Go through the data below and return each line where the string "Link" appears.

Start of Block

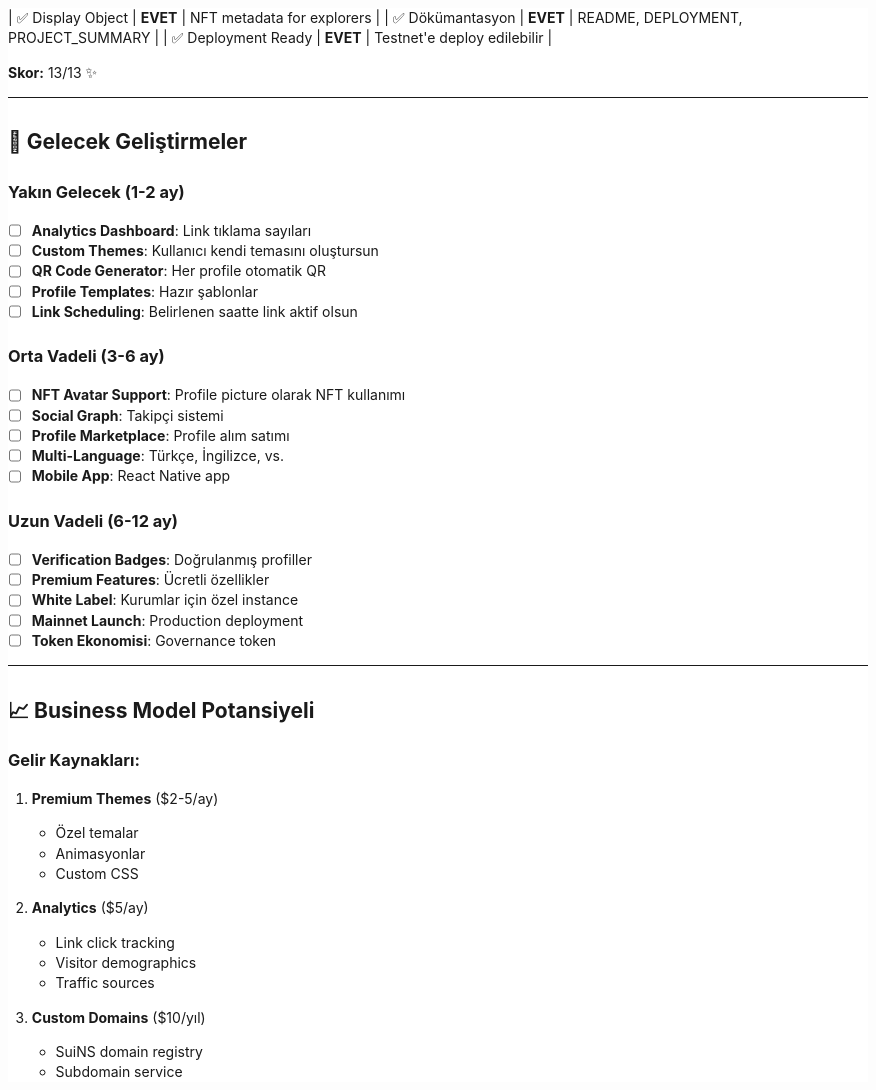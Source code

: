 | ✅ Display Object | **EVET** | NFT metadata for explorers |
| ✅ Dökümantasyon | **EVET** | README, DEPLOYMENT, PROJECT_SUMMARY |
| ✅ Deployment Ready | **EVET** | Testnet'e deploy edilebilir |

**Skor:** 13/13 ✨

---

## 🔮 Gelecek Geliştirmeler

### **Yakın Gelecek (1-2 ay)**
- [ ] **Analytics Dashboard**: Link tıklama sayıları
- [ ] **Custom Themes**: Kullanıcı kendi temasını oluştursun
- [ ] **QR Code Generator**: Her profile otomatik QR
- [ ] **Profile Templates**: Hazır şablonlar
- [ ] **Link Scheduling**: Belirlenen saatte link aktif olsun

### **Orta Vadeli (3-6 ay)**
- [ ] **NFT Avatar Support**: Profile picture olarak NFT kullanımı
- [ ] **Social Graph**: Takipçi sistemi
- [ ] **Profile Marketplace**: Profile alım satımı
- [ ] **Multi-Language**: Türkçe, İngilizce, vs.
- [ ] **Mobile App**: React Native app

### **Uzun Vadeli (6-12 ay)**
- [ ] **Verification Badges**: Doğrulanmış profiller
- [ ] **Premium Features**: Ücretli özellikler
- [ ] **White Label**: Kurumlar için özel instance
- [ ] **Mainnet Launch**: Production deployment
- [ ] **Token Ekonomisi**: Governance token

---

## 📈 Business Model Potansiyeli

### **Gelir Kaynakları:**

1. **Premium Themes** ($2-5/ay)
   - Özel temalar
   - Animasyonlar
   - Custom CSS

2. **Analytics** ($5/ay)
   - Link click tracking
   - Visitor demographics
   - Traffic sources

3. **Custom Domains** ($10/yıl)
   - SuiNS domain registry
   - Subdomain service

End of Block

◆ TASK RESPONSE
- [ ] **Analytics Dashboard**: Link tıklama sayıları
- [ ] **Link Scheduling**: Belirlenen saatte link aktif olsun
   - Link click tracking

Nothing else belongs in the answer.